Lines that contain the string "Texture" are the ones to list; copy all of them from the records.

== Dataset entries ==
---------------

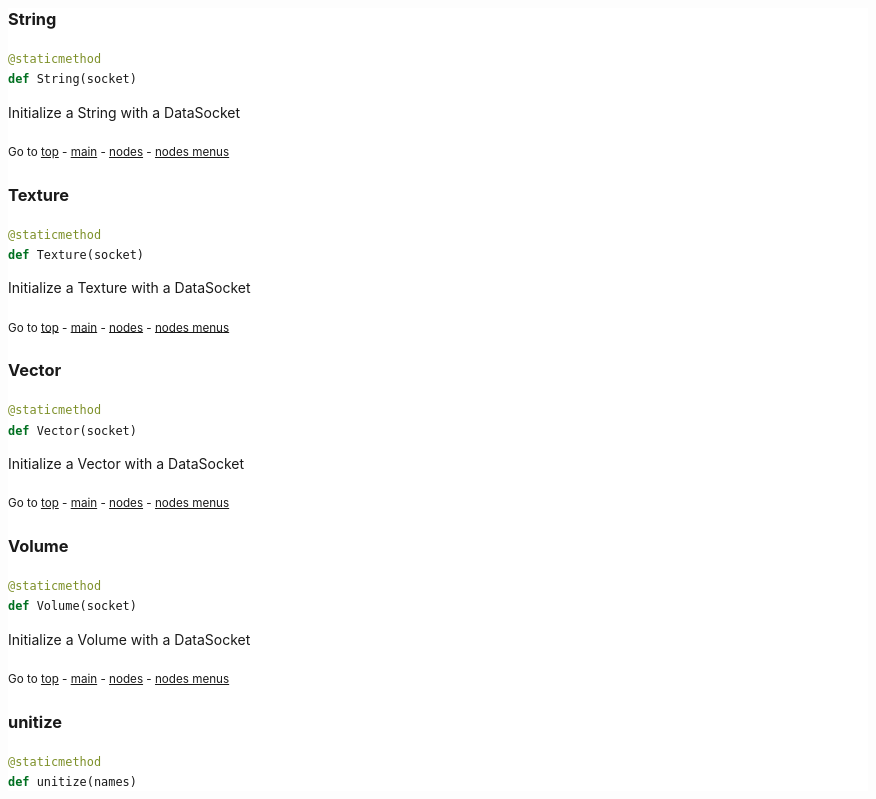 ### String

```python
@staticmethod
def String(socket)
```

 Initialize a String with a DataSocket


<sub>Go to [top](#class-frame) - [main](../index.md) - [nodes](nodes.md) - [nodes menus](nodes_menus.md)</sub>

### Texture

```python
@staticmethod
def Texture(socket)
```

 Initialize a Texture with a DataSocket


<sub>Go to [top](#class-frame) - [main](../index.md) - [nodes](nodes.md) - [nodes menus](nodes_menus.md)</sub>

### Vector

```python
@staticmethod
def Vector(socket)
```

 Initialize a Vector with a DataSocket


<sub>Go to [top](#class-frame) - [main](../index.md) - [nodes](nodes.md) - [nodes menus](nodes_menus.md)</sub>

### Volume

```python
@staticmethod
def Volume(socket)
```

 Initialize a Volume with a DataSocket


<sub>Go to [top](#class-frame) - [main](../index.md) - [nodes](nodes.md) - [nodes menus](nodes_menus.md)</sub>

### unitize

```python
@staticmethod
def unitize(names)
```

---------------

== Completed task ==
### Texture
def Texture(socket)
 Initialize a Texture with a DataSocket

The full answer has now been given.